Keywords: Ethics, ethical decision making, Kantianism, consequentialism, self-driving car, autonomous vehicle.
Introduction
The rapid development in information technology has resulted in remarkable benefits to people and businesses across the world. However, with ease of access to technology and widespread availability of the internet, there has been a surge in unethical behavior related to their use, which has hindered individuals from experiencing the full benefits. Some of the unethical behavior include hacking and the use of Trojans to compromise computer systems. The self-driving car is one development in technology that has raised many concerns in so far as its use, ethics, and decision making during accidents are concerned. By definition, a self-driving car is operated without human guidance but instead controlled and navigated by computer software under several driving situations and conditions.

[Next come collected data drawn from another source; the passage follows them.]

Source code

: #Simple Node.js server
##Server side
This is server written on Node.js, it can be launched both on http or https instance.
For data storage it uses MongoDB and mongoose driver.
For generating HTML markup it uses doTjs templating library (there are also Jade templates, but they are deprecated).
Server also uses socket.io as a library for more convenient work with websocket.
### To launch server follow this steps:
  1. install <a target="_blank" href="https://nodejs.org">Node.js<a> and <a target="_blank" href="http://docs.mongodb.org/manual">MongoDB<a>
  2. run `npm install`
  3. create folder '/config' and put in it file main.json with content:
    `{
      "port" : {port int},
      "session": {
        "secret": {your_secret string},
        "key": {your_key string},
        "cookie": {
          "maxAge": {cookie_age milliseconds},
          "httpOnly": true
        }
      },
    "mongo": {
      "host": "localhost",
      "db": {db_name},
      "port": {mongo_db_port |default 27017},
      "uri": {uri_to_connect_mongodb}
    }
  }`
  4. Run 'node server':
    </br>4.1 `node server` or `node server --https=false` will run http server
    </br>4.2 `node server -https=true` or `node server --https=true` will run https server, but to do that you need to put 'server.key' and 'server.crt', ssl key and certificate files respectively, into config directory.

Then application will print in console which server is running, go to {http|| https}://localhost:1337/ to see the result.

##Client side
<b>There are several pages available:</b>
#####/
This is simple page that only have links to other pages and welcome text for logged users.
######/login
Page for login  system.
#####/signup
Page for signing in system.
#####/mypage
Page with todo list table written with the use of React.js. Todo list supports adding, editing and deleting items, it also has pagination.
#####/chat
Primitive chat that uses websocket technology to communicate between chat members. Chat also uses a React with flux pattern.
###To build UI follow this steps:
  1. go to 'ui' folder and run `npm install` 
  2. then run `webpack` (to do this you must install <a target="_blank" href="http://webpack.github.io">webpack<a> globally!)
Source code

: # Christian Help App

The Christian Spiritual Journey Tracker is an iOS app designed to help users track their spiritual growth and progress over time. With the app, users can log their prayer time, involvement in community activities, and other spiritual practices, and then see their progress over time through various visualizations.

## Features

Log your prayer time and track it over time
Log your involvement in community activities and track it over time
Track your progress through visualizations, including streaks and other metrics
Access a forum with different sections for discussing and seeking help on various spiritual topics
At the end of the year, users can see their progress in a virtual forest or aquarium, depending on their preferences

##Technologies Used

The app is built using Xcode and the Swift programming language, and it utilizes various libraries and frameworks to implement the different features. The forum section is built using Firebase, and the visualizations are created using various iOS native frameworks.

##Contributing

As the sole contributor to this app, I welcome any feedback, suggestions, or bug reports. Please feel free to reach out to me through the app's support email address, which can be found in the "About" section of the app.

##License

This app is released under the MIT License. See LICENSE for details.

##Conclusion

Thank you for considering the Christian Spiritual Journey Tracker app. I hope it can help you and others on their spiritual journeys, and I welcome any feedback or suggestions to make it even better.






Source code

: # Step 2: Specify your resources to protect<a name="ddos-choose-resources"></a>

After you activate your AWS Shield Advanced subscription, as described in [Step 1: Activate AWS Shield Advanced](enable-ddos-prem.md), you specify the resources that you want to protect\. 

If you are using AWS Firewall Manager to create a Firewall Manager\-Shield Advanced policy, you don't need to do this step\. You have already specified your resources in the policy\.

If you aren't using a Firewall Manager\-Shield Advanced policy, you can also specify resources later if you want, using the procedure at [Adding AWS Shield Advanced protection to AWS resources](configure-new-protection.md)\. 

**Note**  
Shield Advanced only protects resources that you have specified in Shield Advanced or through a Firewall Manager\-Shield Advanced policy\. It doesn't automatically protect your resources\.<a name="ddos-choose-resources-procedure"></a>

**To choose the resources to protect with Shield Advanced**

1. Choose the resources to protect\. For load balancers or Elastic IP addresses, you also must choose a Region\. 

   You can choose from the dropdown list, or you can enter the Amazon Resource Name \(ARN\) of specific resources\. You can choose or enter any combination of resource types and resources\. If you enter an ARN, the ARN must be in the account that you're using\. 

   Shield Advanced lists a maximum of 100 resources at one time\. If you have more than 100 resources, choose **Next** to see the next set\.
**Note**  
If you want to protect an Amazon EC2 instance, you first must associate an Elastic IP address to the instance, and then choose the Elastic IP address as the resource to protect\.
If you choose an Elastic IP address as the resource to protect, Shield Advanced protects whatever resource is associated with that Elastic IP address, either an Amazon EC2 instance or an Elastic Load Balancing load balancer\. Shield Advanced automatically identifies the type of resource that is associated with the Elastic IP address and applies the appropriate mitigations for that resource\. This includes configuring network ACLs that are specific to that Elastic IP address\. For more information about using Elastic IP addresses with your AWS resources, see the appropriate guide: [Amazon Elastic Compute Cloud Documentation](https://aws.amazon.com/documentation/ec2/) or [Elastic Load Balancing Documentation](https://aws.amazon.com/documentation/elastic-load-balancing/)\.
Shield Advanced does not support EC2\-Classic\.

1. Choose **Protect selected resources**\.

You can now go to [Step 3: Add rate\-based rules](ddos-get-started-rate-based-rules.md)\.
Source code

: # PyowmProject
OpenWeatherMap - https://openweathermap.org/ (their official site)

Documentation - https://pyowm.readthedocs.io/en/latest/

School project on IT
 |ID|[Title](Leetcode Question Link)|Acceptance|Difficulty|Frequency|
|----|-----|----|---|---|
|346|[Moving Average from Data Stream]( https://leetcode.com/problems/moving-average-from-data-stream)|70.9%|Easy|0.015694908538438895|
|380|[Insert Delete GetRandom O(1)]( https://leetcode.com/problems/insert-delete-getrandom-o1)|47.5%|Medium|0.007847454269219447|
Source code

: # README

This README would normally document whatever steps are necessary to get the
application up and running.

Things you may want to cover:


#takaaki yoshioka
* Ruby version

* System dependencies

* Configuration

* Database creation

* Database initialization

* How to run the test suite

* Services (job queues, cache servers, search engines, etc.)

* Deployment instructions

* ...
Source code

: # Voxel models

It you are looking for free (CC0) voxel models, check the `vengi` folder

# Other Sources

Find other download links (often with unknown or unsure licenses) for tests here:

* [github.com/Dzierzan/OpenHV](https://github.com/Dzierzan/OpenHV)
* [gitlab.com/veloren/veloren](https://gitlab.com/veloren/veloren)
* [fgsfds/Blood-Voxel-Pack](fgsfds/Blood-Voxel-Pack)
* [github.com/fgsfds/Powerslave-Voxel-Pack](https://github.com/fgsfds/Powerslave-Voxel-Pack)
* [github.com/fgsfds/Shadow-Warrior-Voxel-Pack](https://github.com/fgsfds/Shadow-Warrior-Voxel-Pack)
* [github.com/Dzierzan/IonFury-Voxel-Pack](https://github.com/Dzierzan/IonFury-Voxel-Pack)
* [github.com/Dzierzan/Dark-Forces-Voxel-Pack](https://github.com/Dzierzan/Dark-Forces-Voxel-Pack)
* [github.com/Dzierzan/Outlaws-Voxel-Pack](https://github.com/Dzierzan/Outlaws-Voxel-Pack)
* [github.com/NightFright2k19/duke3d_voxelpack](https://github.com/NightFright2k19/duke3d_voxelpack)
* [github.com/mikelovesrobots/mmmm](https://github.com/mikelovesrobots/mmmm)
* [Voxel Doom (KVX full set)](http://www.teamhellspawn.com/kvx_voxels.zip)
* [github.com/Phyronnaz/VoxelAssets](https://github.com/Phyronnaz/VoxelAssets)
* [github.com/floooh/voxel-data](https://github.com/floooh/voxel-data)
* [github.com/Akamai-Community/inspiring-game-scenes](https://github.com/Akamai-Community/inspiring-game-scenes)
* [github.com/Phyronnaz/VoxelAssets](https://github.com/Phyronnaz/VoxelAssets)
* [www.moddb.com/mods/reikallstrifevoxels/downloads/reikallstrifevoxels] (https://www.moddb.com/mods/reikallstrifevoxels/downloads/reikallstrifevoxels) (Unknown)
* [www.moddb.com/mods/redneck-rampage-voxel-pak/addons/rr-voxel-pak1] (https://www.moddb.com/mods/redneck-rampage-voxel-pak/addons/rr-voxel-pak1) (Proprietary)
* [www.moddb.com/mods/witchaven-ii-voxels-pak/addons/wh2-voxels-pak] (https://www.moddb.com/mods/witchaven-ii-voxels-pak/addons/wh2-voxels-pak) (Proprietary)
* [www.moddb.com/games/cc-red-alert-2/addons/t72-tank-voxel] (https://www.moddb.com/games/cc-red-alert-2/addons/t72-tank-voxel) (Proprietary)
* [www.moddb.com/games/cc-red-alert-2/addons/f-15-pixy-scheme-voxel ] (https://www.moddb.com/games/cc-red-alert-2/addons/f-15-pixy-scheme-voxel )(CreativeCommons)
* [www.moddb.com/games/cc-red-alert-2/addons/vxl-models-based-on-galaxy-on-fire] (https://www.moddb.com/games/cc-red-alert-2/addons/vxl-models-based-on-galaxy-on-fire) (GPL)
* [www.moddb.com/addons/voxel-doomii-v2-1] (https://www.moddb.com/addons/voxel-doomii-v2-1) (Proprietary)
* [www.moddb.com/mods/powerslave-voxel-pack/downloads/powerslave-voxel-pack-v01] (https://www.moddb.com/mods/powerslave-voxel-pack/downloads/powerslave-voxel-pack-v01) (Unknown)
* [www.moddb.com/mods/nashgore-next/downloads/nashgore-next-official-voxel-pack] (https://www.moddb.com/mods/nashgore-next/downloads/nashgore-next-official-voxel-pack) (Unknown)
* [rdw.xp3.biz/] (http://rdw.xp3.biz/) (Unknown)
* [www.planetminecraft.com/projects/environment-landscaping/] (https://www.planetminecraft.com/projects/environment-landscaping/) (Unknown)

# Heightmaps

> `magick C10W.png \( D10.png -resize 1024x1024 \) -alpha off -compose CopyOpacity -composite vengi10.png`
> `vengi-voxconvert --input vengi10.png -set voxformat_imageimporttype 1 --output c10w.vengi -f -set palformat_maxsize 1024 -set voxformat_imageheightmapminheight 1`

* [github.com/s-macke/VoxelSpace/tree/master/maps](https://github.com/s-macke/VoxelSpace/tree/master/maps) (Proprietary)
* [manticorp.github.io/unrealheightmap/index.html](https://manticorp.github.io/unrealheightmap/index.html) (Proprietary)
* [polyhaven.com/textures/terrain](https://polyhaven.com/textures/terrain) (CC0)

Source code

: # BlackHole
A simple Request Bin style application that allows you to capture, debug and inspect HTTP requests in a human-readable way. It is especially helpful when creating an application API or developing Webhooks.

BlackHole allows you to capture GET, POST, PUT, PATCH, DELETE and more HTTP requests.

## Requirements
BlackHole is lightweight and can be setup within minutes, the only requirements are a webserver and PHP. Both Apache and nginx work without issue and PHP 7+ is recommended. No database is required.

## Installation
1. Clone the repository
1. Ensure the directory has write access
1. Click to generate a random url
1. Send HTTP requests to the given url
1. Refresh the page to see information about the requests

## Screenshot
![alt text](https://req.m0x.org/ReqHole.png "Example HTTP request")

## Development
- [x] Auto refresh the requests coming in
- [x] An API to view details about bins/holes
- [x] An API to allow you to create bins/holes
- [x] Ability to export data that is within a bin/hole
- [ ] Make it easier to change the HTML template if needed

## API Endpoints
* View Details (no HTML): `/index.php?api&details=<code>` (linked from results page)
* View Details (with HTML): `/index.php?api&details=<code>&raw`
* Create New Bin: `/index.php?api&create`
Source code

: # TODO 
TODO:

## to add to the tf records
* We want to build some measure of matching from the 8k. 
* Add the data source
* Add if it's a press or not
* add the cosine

Examples of such vehicles have been developed by Google’s Waymo, Tesla, General Motors, and Honda. Cars of that nature are known by other terms such as ‘driverless,’ ‘robotic,’ or ‘autonomous’ cars (Fleetwood, 2017). According to an article by Fleetwood (2017), “nothing portends a more significant reduction in morbidity and mortality rates from motor vehicle accidents than autonomous vehicles” (p. 534). Although these automobiles have their benefits which people can reckon with, there have been growing concerns on the ethical component of the design. This paper seeks to establish how self-driving vehicles make ethical decision-making during a crash based on existing moral codes of conduct.
Case Study Presentation: Self-driving Car Crash
Background
What makes individuals prefer autonomous cars to human-driven ones is the assumption that the former is safer. The group believes that a manual vehicle is more likely to cause an accident than a driverless one. A report by Marshall and Davies (2018) supports the claim by stating that since 2009 when Google, in partnership with Waymo, began the self-driving program, their cars have been involved in 30 minor accidents in 2016. Usually, the autonomous vehicle (AV) has a test driver to intervene in avoiding risky situations. It is said that the AV can travel up to 50,000 miles without human assistance.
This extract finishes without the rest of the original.